(Supplied material begins)

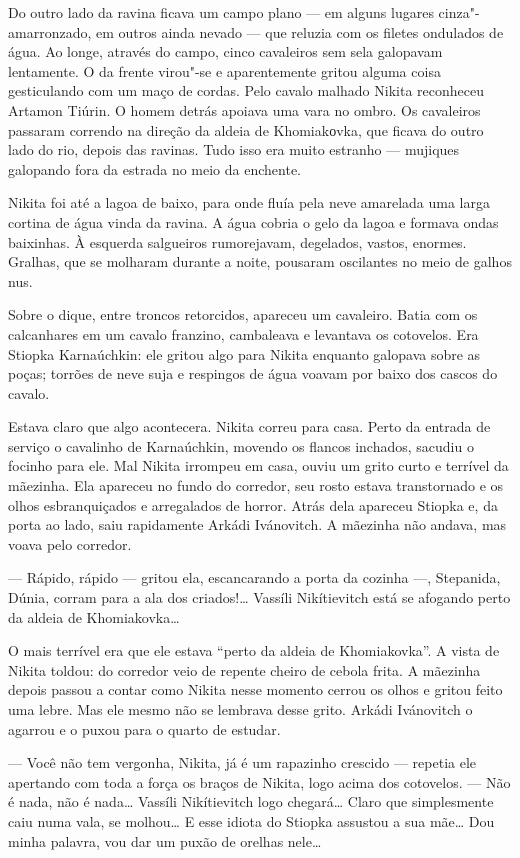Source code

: Do outro lado da ravina ficava um campo plano --- em alguns lugares
cinza"-amarronzado, em outros ainda nevado --- que reluzia com os filetes
ondulados de água. Ao longe, através do campo, cinco cavaleiros sem sela
galopavam lentamente. O da frente virou"-se e aparentemente gritou alguma
coisa gesticulando com um maço de cordas. Pelo cavalo malhado Nikita
reconheceu Artamon Tiúrin. O homem detrás apoiava uma vara no ombro. Os
cavaleiros passaram correndo na direção da aldeia de Khomiakоvka, que
ficava do outro lado do rio, depois das ravinas. Tudo isso era muito
estranho --- mujiques galopando fora da estrada no meio da enchente.

Nikita foi até a lagoa de baixo, para onde fluía pela neve amarelada uma
larga cortina de água vinda da ravina. A água cobria o gelo da lagoa e
formava ondas baixinhas. À esquerda salgueiros rumorejavam, degelados,
vastos, enormes. Gralhas, que se molharam durante a noite, pousaram
oscilantes no meio de galhos nus.

Sobre o dique, entre troncos retorcidos, apareceu um cavaleiro.
Batia com os calcanhares em um cavalo franzino, cambaleava e levantava
os cotovelos. Era Stiopka Karnaúchkin: ele gritou algo para Nikita
enquanto galopava sobre as poças; torrões de neve suja e respingos de
água voavam por baixo dos cascos do cavalo.

Estava claro que algo acontecera. Nikita correu para casa. Perto da
entrada de serviço o cavalinho de Karnaúchkin, movendo os flancos
inchados, sacudiu o focinho para ele. Mal  Nikita irrompeu em casa, ouviu
um grito curto e terrível da mãezinha. Ela apareceu no fundo do
corredor, seu rosto estava transtornado e os olhos esbranquiçados e
arregalados de horror. Atrás dela apareceu Stiopka e, da porta ao lado,
saiu rapidamente Arkádi Ivánovitch. A mãezinha não andava, mas
voava pelo corredor.

--- Rápido, rápido --- gritou ela, escancarando a porta da cozinha ---,
Stepanida, Dúnia, corram para a ala dos criados!\ldots{} Vassíli Nikítievitch
está se afogando perto da aldeia de Khomiakovka\ldots{}

O mais terrível era que ele estava ``perto da aldeia de Khomiakovka''. A
vista de Nikita toldou: do corredor veio de repente cheiro de cebola
frita. A mãezinha depois passou a contar como Nikita nesse momento
cerrou os olhos e gritou feito uma lebre. Mas ele mesmo não se lembrava
desse grito. Arkádi Ivánovitch o agarrou e o puxou para o quarto de
estudar.

--- Você não tem vergonha, Nikita, já é um rapazinho crescido ---
repetia ele apertando com toda a força os braços de Nikita, logo acima
dos cotovelos. --- Não é nada, não é nada\ldots{} Vassíli Nikítievitch logo
chegará\ldots{} Claro que simplesmente caiu numa vala, se molhou\ldots{} E esse
idiota do Stiopka assustou a sua mãe\ldots{} Dou minha palavra, vou dar um
puxão de orelhas nele\ldots{}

(Supplied material ends)

Lines to set down from above: the line with "ficava do outro", the line with "um grito curto", and every line between, each exactly as written.

▶ Task output:
ficava do outro lado do rio, depois das ravinas. Tudo isso era muito
estranho --- mujiques galopando fora da estrada no meio da enchente.

Nikita foi até a lagoa de baixo, para onde fluía pela neve amarelada uma
larga cortina de água vinda da ravina. A água cobria o gelo da lagoa e
formava ondas baixinhas. À esquerda salgueiros rumorejavam, degelados,
vastos, enormes. Gralhas, que se molharam durante a noite, pousaram
oscilantes no meio de galhos nus.

Sobre o dique, entre troncos retorcidos, apareceu um cavaleiro.
Batia com os calcanhares em um cavalo franzino, cambaleava e levantava
os cotovelos. Era Stiopka Karnaúchkin: ele gritou algo para Nikita
enquanto galopava sobre as poças; torrões de neve suja e respingos de
água voavam por baixo dos cascos do cavalo.

Estava claro que algo acontecera. Nikita correu para casa. Perto da
entrada de serviço o cavalinho de Karnaúchkin, movendo os flancos
inchados, sacudiu o focinho para ele. Mal  Nikita irrompeu em casa, ouviu
um grito curto e terrível da mãezinha. Ela apareceu no fundo do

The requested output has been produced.